▶ _Exercise details_
Of all the lines below, return only those starting with the line holding "The container includes" and going on through the line holding "- direct patch read", exactly as written.

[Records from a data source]

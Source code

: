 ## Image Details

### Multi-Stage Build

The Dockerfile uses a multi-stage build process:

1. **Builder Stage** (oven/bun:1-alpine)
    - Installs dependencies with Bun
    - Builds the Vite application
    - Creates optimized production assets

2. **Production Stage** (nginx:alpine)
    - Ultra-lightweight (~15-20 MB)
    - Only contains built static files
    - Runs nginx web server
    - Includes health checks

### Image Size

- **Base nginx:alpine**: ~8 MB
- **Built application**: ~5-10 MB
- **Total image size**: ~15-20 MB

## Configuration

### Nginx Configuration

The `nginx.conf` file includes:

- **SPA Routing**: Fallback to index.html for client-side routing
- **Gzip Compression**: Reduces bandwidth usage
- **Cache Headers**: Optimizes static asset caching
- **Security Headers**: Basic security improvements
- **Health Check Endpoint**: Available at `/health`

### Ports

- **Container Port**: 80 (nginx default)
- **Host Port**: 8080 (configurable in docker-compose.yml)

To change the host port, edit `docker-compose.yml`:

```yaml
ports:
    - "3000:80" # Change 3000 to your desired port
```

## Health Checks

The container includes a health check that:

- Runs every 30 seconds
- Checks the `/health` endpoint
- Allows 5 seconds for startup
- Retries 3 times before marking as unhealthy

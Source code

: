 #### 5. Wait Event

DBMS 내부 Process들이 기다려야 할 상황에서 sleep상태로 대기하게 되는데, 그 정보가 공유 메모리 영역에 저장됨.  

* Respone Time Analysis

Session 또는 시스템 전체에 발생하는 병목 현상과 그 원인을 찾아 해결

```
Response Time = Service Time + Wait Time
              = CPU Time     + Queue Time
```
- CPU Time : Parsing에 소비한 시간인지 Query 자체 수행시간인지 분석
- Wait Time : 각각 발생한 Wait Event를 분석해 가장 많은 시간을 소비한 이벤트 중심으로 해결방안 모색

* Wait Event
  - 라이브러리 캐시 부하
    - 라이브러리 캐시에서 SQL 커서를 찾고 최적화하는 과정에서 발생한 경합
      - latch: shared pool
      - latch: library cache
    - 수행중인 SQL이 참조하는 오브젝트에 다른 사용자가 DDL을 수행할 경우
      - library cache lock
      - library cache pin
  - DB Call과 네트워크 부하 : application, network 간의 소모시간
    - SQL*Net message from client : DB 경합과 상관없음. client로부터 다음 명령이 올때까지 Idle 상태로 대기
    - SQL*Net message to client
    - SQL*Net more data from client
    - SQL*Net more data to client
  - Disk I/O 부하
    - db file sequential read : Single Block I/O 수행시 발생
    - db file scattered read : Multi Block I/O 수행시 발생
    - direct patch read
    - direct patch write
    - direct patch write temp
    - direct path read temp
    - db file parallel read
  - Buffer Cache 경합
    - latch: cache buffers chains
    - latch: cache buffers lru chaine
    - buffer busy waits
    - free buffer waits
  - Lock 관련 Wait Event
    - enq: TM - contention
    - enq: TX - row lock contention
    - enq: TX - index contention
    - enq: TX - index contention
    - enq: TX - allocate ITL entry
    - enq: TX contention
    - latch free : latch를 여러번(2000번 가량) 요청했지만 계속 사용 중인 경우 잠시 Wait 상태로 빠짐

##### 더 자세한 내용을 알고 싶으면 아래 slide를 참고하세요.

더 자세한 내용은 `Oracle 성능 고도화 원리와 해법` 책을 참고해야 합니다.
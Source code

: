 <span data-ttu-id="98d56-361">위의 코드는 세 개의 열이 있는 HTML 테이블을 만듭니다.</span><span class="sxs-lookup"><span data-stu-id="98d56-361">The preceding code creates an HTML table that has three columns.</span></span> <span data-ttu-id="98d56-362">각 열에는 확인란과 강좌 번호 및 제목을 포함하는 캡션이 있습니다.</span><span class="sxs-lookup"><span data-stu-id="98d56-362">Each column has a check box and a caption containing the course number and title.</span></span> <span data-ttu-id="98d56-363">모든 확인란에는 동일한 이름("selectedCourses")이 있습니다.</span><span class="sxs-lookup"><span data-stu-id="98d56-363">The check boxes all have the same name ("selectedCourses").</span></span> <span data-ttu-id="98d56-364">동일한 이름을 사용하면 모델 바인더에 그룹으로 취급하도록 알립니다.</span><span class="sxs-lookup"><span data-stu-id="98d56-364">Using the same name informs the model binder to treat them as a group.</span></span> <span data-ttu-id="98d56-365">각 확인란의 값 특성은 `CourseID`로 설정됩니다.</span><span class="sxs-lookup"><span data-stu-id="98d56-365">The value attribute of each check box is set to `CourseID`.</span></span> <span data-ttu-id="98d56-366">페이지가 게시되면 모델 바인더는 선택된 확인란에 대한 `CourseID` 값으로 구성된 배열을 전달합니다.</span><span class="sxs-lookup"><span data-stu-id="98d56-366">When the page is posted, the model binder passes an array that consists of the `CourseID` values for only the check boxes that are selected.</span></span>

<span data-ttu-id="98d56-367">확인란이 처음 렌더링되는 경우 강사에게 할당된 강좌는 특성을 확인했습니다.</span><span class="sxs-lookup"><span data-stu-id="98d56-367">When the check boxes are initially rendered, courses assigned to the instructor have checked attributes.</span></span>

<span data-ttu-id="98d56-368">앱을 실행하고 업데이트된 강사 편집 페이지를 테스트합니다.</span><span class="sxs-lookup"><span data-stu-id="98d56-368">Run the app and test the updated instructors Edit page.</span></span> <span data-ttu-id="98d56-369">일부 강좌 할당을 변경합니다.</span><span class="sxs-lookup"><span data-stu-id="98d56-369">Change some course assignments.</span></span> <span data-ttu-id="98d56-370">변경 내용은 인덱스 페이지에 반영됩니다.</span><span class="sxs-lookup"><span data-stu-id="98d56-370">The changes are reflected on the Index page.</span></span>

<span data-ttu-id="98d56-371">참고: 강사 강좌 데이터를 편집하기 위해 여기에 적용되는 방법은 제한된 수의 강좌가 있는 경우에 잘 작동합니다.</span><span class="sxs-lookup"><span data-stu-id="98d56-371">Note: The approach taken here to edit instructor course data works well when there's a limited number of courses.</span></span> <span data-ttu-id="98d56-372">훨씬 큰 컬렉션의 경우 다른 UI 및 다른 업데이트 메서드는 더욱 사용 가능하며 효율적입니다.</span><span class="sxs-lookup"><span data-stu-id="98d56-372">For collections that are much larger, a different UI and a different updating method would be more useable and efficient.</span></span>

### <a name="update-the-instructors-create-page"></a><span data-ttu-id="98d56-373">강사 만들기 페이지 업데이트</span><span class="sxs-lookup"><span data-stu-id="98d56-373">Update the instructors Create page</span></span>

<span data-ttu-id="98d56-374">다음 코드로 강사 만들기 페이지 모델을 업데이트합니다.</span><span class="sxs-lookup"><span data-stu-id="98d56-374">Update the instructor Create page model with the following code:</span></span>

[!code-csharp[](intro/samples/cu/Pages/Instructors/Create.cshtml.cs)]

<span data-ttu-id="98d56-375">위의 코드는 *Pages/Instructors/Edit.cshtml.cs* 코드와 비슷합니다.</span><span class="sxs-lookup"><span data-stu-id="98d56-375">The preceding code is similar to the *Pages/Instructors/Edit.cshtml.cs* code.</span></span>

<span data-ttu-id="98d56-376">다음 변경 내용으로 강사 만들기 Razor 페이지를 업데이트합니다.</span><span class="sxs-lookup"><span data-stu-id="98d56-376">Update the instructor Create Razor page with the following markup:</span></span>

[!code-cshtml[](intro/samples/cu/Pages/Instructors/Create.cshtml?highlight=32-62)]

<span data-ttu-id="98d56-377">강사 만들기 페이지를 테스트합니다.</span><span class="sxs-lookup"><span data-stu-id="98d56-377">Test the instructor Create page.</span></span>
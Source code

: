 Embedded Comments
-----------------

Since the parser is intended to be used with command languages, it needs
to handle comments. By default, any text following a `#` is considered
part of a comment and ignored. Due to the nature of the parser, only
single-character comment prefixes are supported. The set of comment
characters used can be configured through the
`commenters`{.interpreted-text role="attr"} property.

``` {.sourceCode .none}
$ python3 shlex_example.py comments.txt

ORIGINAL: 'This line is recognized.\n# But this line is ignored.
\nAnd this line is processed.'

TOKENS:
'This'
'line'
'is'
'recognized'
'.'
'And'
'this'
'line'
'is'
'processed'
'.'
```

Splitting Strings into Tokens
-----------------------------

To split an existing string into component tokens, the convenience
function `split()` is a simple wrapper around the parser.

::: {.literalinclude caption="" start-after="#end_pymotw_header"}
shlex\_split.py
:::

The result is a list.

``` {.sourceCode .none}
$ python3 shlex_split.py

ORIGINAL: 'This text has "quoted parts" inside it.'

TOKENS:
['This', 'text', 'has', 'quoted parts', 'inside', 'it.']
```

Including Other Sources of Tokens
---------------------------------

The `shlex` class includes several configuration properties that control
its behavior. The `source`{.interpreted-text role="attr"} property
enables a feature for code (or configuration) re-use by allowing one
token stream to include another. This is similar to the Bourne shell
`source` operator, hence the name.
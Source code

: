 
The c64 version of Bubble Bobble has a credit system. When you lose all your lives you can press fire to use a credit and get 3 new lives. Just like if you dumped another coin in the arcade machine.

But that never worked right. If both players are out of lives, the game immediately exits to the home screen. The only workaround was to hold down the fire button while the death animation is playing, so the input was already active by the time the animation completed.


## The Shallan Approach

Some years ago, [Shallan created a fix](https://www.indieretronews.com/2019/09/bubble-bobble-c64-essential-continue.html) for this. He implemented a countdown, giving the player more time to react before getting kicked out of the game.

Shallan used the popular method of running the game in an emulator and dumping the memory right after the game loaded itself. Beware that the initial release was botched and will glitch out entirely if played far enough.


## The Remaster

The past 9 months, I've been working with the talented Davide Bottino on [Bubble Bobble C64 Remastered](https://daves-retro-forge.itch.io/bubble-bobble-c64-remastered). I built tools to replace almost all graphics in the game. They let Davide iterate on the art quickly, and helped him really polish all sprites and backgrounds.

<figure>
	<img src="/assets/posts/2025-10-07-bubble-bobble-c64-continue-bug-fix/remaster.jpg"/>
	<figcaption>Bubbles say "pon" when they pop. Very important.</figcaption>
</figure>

▶ _Task answer_
The container includes a health check that:

- Runs every 30 seconds
- Checks the `/health` endpoint
- Allows 5 seconds for startup
- Retries 3 times before marking as unhealthy

Source code

: #### 5. Wait Event

DBMS 내부 Process들이 기다려야 할 상황에서 sleep상태로 대기하게 되는데, 그 정보가 공유 메모리 영역에 저장됨.  

* Respone Time Analysis

Session 또는 시스템 전체에 발생하는 병목 현상과 그 원인을 찾아 해결

```
Response Time = Service Time + Wait Time
              = CPU Time     + Queue Time
```
- CPU Time : Parsing에 소비한 시간인지 Query 자체 수행시간인지 분석
- Wait Time : 각각 발생한 Wait Event를 분석해 가장 많은 시간을 소비한 이벤트 중심으로 해결방안 모색

* Wait Event
  - 라이브러리 캐시 부하
    - 라이브러리 캐시에서 SQL 커서를 찾고 최적화하는 과정에서 발생한 경합
      - latch: shared pool
      - latch: library cache
    - 수행중인 SQL이 참조하는 오브젝트에 다른 사용자가 DDL을 수행할 경우
      - library cache lock
      - library cache pin
  - DB Call과 네트워크 부하 : application, network 간의 소모시간
    - SQL*Net message from client : DB 경합과 상관없음. client로부터 다음 명령이 올때까지 Idle 상태로 대기
    - SQL*Net message to client
    - SQL*Net more data from client
    - SQL*Net more data to client
  - Disk I/O 부하
    - db file sequential read : Single Block I/O 수행시 발생
    - db file scattered read : Multi Block I/O 수행시 발생
    - direct patch read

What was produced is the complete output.